A microfluidic flow sensor for measuring cell adhesion

We present a simple, biomarker-free microfluidic device for separating cancer cells from a mixed solution of normal and cancer cells by difference in adhesion force. A polydimethylsiloxane (PDMS) microfluidic chip was fabricated onto glass substrate using standard soft lithography. Three types of polyurethane acrylate (PUA) nanostructure (50 nm pillar, 50 nm perpendicular groove, 50 nm horizontal groove with respect to the direction of flow) were included inside the microfluidic channel by UV-assisted capillary molding. For cell types, MCF7 (breast cancer cell line) and MCF10A (breast normal cell line) were used.

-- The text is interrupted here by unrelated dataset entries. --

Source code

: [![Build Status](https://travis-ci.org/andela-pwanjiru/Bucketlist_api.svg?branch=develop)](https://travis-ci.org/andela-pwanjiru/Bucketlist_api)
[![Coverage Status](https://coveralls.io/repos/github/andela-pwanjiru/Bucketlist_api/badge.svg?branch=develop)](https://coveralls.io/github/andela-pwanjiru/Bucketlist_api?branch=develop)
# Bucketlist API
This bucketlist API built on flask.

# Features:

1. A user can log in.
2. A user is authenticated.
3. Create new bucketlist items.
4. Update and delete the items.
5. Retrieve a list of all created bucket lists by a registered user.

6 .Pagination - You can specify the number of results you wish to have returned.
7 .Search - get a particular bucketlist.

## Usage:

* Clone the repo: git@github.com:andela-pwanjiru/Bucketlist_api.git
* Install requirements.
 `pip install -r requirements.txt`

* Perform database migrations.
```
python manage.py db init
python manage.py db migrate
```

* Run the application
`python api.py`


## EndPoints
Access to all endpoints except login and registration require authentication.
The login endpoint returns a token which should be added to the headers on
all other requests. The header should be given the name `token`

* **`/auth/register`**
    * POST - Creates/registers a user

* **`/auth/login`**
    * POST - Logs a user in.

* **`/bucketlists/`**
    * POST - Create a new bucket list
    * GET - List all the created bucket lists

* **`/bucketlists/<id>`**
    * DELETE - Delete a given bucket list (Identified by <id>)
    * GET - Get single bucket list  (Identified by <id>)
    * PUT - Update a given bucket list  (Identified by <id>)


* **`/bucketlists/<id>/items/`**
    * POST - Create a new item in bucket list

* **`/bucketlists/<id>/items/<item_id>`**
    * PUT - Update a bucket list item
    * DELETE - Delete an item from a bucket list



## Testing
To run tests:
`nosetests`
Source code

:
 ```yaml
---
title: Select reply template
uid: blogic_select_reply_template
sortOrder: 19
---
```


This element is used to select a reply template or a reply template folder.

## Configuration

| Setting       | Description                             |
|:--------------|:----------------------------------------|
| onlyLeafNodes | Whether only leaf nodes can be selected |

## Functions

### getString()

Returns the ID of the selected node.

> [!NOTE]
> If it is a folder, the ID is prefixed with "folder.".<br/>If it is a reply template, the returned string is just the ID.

To find the optimum condition for separation, each cell line was injected into the microfluidic device and cultured for 1 h, 2 h, and 3 h, respectively, followed by cell detachment by flow of medium solution with increasing flow rate. The adhesion force of MCF10A was stronger than that of MCF7. MCF10A cells cultured onto the nanopatterned surface were more spread than those cultured onto the glass surface. Furthermore, the presence of nanopatterns increased the ratio of adhesion force of normal and cancer cells and thus and the separation efficiency. The optimum culture condition was 2 h onto the nanopattern and flow rate was ~ 300 mul/min.